(Dataset entries)
>>>

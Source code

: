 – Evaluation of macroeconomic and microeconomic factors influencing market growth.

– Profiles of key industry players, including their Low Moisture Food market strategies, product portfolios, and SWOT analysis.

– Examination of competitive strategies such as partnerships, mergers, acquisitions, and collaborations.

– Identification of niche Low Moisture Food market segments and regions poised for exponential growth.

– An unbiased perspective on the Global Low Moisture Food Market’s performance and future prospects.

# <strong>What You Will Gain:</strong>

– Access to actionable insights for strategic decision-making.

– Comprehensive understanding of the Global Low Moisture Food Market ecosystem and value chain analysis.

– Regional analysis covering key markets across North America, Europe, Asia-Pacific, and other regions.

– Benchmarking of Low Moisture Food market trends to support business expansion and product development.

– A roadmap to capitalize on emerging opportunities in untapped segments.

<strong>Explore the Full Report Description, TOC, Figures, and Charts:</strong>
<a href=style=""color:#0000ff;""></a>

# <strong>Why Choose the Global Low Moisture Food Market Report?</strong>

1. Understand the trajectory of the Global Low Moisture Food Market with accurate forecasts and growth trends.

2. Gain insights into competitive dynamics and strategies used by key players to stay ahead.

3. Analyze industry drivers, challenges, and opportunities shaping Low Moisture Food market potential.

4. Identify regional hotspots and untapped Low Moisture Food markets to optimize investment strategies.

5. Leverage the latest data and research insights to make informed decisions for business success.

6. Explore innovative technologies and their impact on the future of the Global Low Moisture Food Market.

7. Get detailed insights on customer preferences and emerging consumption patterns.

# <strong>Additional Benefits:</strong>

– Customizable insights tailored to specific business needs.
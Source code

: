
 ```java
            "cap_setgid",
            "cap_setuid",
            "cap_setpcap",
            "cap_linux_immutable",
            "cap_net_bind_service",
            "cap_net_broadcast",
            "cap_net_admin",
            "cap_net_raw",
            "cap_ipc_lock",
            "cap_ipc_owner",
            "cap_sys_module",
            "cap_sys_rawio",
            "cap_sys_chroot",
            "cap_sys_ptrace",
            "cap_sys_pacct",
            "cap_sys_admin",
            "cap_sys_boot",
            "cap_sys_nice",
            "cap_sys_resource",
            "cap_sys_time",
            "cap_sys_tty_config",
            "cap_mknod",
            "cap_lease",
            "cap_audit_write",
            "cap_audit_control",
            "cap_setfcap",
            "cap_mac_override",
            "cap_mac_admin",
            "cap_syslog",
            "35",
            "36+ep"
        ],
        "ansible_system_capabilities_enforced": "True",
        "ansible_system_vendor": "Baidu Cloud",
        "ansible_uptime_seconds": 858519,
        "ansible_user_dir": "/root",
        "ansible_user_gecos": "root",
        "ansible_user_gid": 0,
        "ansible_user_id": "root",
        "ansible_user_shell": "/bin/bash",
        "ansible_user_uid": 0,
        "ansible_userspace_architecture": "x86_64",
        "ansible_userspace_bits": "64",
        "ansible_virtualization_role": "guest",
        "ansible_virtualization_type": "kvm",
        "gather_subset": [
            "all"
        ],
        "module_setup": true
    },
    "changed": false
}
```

<<<

**WORK REQUIRED:**
Copy every line from the records above that contains the word "analysis".

**SOLUTION TO THE EXERCISE:**
– Profiles of key industry players, including their Low Moisture Food market strategies, product portfolios, and SWOT analysis.
– Comprehensive understanding of the Global Low Moisture Food Market ecosystem and value chain analysis.
– Regional analysis covering key markets across North America, Europe, Asia-Pacific, and other regions.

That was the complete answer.